Choosing the best gaming mouse isn’t easy these days! There are loads of mice to choose from, made by various manufacturers and sporting loads of different features. The problem is that a mouse that’s great for one person isn’t necessarily that good for another. So which should you choose?
Take A Deep Breath
The first thing to do is work out what you want the mouse for. Do you prefer FPS, RPG or RTS games? If the answer is first-person shooters (FPS) then you’ve got the hardest choice to make as you’ll need to work out what sort of player you are (see the section below about DPI). If you prefer strategy, RPG or MMO games then the choice is slightly easier, as you should be looking for a mouse with a large number of programmable buttons and a DPI that suits your playing style.
For example, the Roccat Kone and Logitech G500 are good mice if you want lots of programmable buttons. Both have ten buttons and most are programmable with macros. Even better for RPG players is the new Razer Naga mouse that features seventeen programmable buttons, although the number pad layout on the side takes a little getting used to.
Laser versus Optical
The heart of a mouse is its sensor, of which there are three basic types – laser, optical and infrared.
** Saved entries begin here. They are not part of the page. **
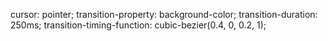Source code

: cursor: pointer;
transition-property: background-color;
transition-duration: 250ms;
transition-timing-function: cubic-bezier(0.4, 0, 0.2, 1);
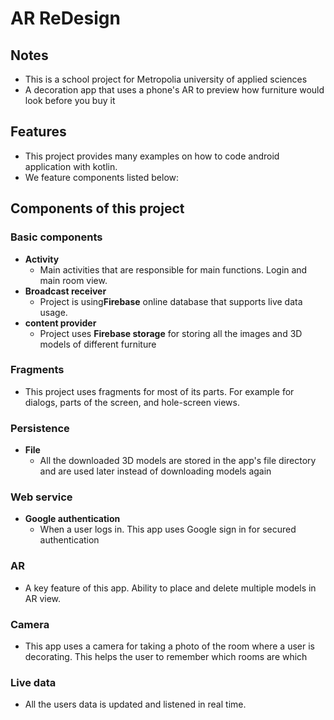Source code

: # AR ReDesign

## Notes
- This is a school project for Metropolia university of applied sciences
- A decoration app that uses a phone's AR to preview how furniture would look before you buy it
  
## Features
- This project provides many examples on how to code android application with kotlin.
- We feature components listed below:
 
## Components of this project
 
 ### Basic components
 - **Activity** 
	- Main activities that are responsible for main functions. Login and main room view.
 - **Broadcast receiver**
	- Project is using**Firebase** online database that supports live data usage.
 - **content provider**
	- Project uses **Firebase storage** for storing all the images and 3D models of different furniture
 
 ### Fragments
 - This project uses fragments for most of its parts. For example for dialogs, parts of the screen, and hole-screen views.
 
 ### Persistence 
 - **File**
	- All the downloaded 3D models are stored in the app's file directory and are used later instead of downloading models again
 
 ### Web service
 - **Google authentication**
	- When a user logs in. This app uses Google sign in for secured authentication
	
 ### AR
 - A key feature of this app. Ability to place and delete multiple models in AR view.
 
 ### Camera
 - This app uses a camera for taking a photo of the room where a user is decorating. This helps the user to remember which rooms are which
 
 ### Live data
 - All the users data is updated and listened in real time.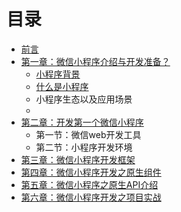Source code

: # 目录

* [前言](README.md)
* [第一章：微信小程序介绍与开发准备？](chapter-01/README.md)
  * [小程序背景](/chapter-01/BACKGROUND.md)
  * [什么是小程序](/chapter-01/INTRODUCE.md)
  * 小程序生态以及应用场景
  * 
* [第二章：开发第一个微信小程序](chapter-02/README.md)
  * 第一节：微信web开发工具
  * 第二节：小程序开发环境
* [第三章：微信小程序开发框架](chapter-03/README.md)
* [第四章：微信小程序开发之原生组件](chapter-04/README.md)
* [第五章：微信小程序之原生API介绍](chapter-05/README.md)
* [第六章：微信小程序开发之项目实战](chapter-06/README.md)



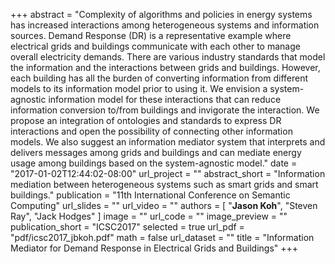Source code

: +++
abstract = "Complexity of algorithms and policies in energy systems has increased interactions among heterogeneous systems and information sources. Demand Response (DR) is a representative example where electrical grids and buildings communicate with each other to manage overall electricity demands. There are various industry standards that model the information and the interactions between grids and buildings. However, each building has all the burden of converting information from different models to its information model prior to using it. We envision a system-agnostic information model for these interactions that can reduce information conversion to/from buildings and invigorate the interaction. We propose an integration of ontologies and standards to express DR interactions and open the possibility of connecting other information models. We also suggest an information mediator system that interprets and delivers messages among grids and buildings and can mediate energy usage among buildings based on the system-agnostic model."
date = "2017-01-02T12:44:02-08:00"
url_project = ""
abstract_short = "Information mediation between heterogeneous systems such as smart grids and smart buildings."
publication = "11th International Conference on Semantic Computing"
url_slides = ""
url_video = ""
authors = [
  "**Jason Koh**", "Steven Ray", "Jack Hodges"
]
image = ""
url_code = ""
image_preview = ""
publication_short = "ICSC2017"
selected = true
url_pdf = "pdf/icsc2017_jbkoh.pdf"
math = false
url_dataset = ""
title = "Information Mediator for Demand Response in Electrical Grids and Buildings"
+++

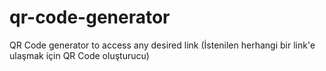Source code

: # qr-code-generator
 QR Code generator to access any desired link (İstenilen herhangi bir link'e ulaşmak için QR Code oluşturucu)
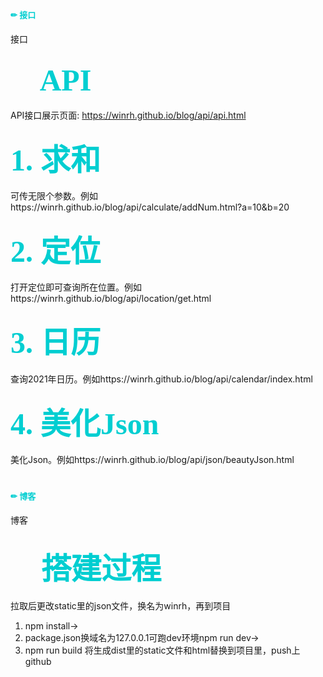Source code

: # <font color=#00CED1 size=2 face="黑体">✏ 接口</font>
接口

## <font color=#00CED1 size=9 face="黑体">📕 API</font>
API接口展示页面: https://winrh.github.io/blog/api/api.html

### <font color=#00CED1 size=16 face="黑体">1. 求和</font>
可传无限个参数。例如https://winrh.github.io/blog/api/calculate/addNum.html?a=10&b=20


### <font color=#00CED1 size=16 face="黑体">2. 定位</font>
打开定位即可查询所在位置。例如https://winrh.github.io/blog/api/location/get.html


### <font color=#00CED1 size=16 face="黑体">3. 日历</font>
查询2021年日历。例如https://winrh.github.io/blog/api/calendar/index.html


### <font color=#00CED1 size=16 face="黑体">4. 美化Json</font>
美化Json。例如https://winrh.github.io/blog/api/json/beautyJson.html

# <font color=#00CED1 size=2 face="黑体">✏ 博客</font>
博客

## <font color=#00CED1 size=9 face="黑体">📕 搭建过程</font>
拉取后更改static里的json文件，换名为winrh，再到项目
1. npm install->
2. package.json换域名为127.0.0.1可跑dev环境npm run dev->
3. npm run build
将生成dist里的static文件和html替换到项目里，push上github
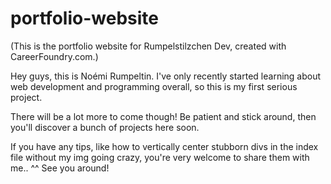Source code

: # portfolio-website
(This is the portfolio website for Rumpelstilzchen Dev, created with CareerFoundry.com.)

Hey guys, this is Noémi Rumpeltin. 
I've only recently started learning about web development and programming overall, so this is my first serious project.

There will be a lot more to come though! Be patient and stick around, then you'll discover a bunch of projects here soon.

If you have any tips, like how to vertically center stubborn divs in the index file without my img going crazy, you're very welcome to share them with me.. ^^
See you around!
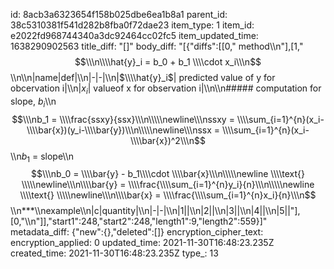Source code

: id: 8acb3a6323654f158b025dbe6ea1b8a1
parent_id: 38c5310381f541d282b8fba0f72dae23
item_type: 1
item_id: e2022fd968744340a3dc92464cc02fc5
item_updated_time: 1638290902563
title_diff: "[]"
body_diff: "[{\"diffs\":[[0,\" method\\\n\"],[1,\"$$\\\n\\\\hat{y}_i = b_0 + b_1 \\\\cdot x_i\\\n$$\\\n\\\n|name|def|\\\n|-|-|\\\n|$\\\\hat{y}_i$| predicted value of y for obcervation i|\\\n|$x_i$| valueof x for observation i|\\\n\\\n##### computation for slope, $b_i$\\\n$$\\\nb_1 = \\\\frac{ssxy}{ssx}\\\n\\\\\newline\\\nssxy = \\\\sum_{i=1}^{n}(x_i-\\\\bar{x})(y_i-\\\\bar{y})\\\n\\\\\newline\\\nssx = \\\\sum_{i=1}^{n}(x_i-\\\\bar{x})^2\\\n$$\\\n$b_1$ = slope\\\n$$\\\nb_0 = \\\\bar{y} - b_1\\\\cdot \\\\bar{x}\\\n\\\\\newline \\\\text{} \\\\\newline\\\n\\\\bar{y} = \\\\frac{\\\\sum_{i=1}^{n}y_i}{n}\\\n\\\\\newline \\\\text{} \\\\\newline\\\n\\\\bar{x} = \\\\frac{\\\\sum_{i=1}^{n}x_i}{n}\\\n$$\\\n***\\\nexample\\\n|c|quantity|\\\n|-|-|\\\n|1||\\\n|2||\\\n|3||\\\n|4||\\\n|5||\"],[0,\"\\\n\"]],\"start1\":248,\"start2\":248,\"length1\":9,\"length2\":559}]"
metadata_diff: {"new":{},"deleted":[]}
encryption_cipher_text: 
encryption_applied: 0
updated_time: 2021-11-30T16:48:23.235Z
created_time: 2021-11-30T16:48:23.235Z
type_: 13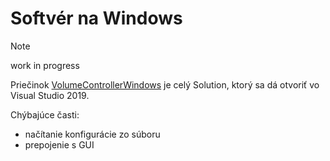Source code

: # Softvér na Windows

> [!NOTE]
> work in progress

Priečinok [VolumeControllerWindows](VolumeControllerWindows/) je celý Solution, ktorý sa dá otvoriť vo Visual Studio 2019.

Chýbajúce časti:
- načítanie konfigurácie zo súboru
- prepojenie s GUI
The laser sensor is probably the most common, and a big advantage is that it is capable of working on almost any surface. However, laser mice tend to have a higher lift-off distance than optical mice, which causes problems when the mouse reaches the edge of your mousemat. As you lift the mouse to reposition it the laser sensor carries on reading the surface until it’s anything up to a centimetre in the air, which is translated into in-game movements. By repositioning your mouse you can send your game view almost anywhere, which is obviously a Bad Thing in the middle of a gunfight. This is why many professional gamers choose an optical mouse over laser and always play on a quality mousemat to ensure the optical sensor accurately reads the surface.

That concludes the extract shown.